● **EXERCISE**:
The expected output is the data below, character for character, without its pictures.
DATA LISTING Start Marker
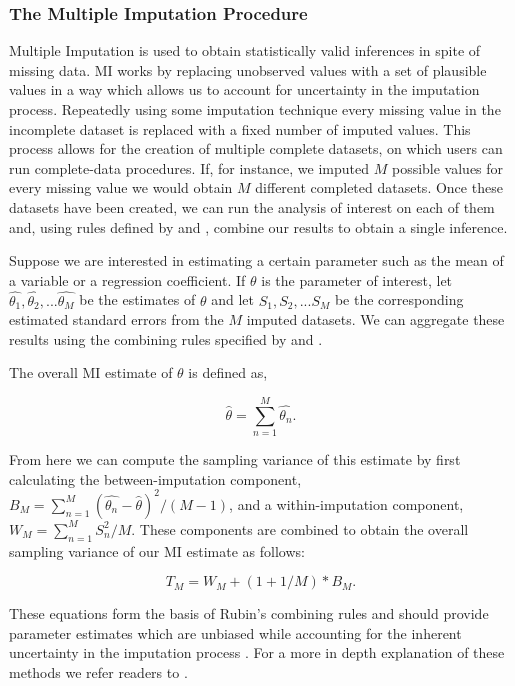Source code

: \documentclass{svjour3}                     %
\begin{document}
\subsubsection{The Multiple Imputation Procedure}
\label{sec:1.3.2}
Multiple Imputation is used to obtain statistically valid inferences in spite of missing data. MI works by replacing unobserved values with a set of plausible values in a way which allows us to account for uncertainty in the imputation process. Repeatedly using some imputation technique every missing value in the incomplete dataset is replaced with a fixed number of imputed values. This process allows for the creation of multiple complete datasets, on which users can run complete-data procedures. If, for instance, we imputed $M$ possible values for every missing value we would obtain $M$ different completed datasets. Once these datasets have been created, we can run the analysis of interest on each of them and, using rules defined by \citet{little2014statistical} and \citet{rubin2004multiple}, combine our results to obtain a single inference. \par

Suppose we are interested in estimating a certain parameter such as the mean of a variable or a regression coefficient. If $\theta$ is the parameter of interest, let $\widehat{\theta_1}, \widehat{\theta_2}, ... \widehat{\theta_M}$ be the estimates of $\theta$ and let $S_1, S_2, ... S_M$ be the corresponding estimated standard errors from the $M$ imputed datasets. We can aggregate these results using the combining rules specified by \citet{little2014statistical} and \citet{rubin2004multiple}. \par
The overall MI estimate of $\theta$ is defined as,

\begin{equation}
\widehat{\theta} = \sum_{n=1}^{M} \widehat{\theta_n}.
\end{equation}

From here we can compute the sampling variance of this estimate by first calculating the between-imputation component, $B_M = \sum_{n=1}^{M} (\widehat{\theta_n} - \widehat{\theta})^2 / (M-1)$, and a within-imputation component, $W_M = \sum_{n=1}^{M} S_n^2 / M$. These components are combined to obtain the overall sampling variance of our MI estimate as follows:

\begin{equation}
T_M = W_M + (1+1/M)*B_M.
\end{equation}

These equations form the basis of Rubin's combining rules and should provide parameter estimates which are unbiased while accounting for the inherent uncertainty in the imputation process \citep{raghunathan2015missing}. For a more in depth explanation of these methods we refer readers to \citet{little2014statistical}. \par
\end{document}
DATA LISTING End Marker
● **WRITTEN REPLY**:
Source code

: \documentclass{svjour3}                     %
\begin{document}
\subsubsection{The Multiple Imputation Procedure}
\label{sec:1.3.2}
Multiple Imputation is used to obtain statistically valid inferences in spite of missing data. MI works by replacing unobserved values with a set of plausible values in a way which allows us to account for uncertainty in the imputation process. Repeatedly using some imputation technique every missing value in the incomplete dataset is replaced with a fixed number of imputed values. This process allows for the creation of multiple complete datasets, on which users can run complete-data procedures. If, for instance, we imputed $M$ possible values for every missing value we would obtain $M$ different completed datasets. Once these datasets have been created, we can run the analysis of interest on each of them and, using rules defined by \citet{little2014statistical} and \citet{rubin2004multiple}, combine our results to obtain a single inference. \par

Suppose we are interested in estimating a certain parameter such as the mean of a variable or a regression coefficient. If $\theta$ is the parameter of interest, let $\widehat{\theta_1}, \widehat{\theta_2}, ... \widehat{\theta_M}$ be the estimates of $\theta$ and let $S_1, S_2, ... S_M$ be the corresponding estimated standard errors from the $M$ imputed datasets. We can aggregate these results using the combining rules specified by \citet{little2014statistical} and \citet{rubin2004multiple}. \par
The overall MI estimate of $\theta$ is defined as,

\begin{equation}
\widehat{\theta} = \sum_{n=1}^{M} \widehat{\theta_n}.
\end{equation}

From here we can compute the sampling variance of this estimate by first calculating the between-imputation component, $B_M = \sum_{n=1}^{M} (\widehat{\theta_n} - \widehat{\theta})^2 / (M-1)$, and a within-imputation component, $W_M = \sum_{n=1}^{M} S_n^2 / M$. These components are combined to obtain the overall sampling variance of our MI estimate as follows:

\begin{equation}
T_M = W_M + (1+1/M)*B_M.
\end{equation}

These equations form the basis of Rubin's combining rules and should provide parameter estimates which are unbiased while accounting for the inherent uncertainty in the imputation process \citep{raghunathan2015missing}. For a more in depth explanation of these methods we refer readers to \citet{little2014statistical}. \par
\end{document}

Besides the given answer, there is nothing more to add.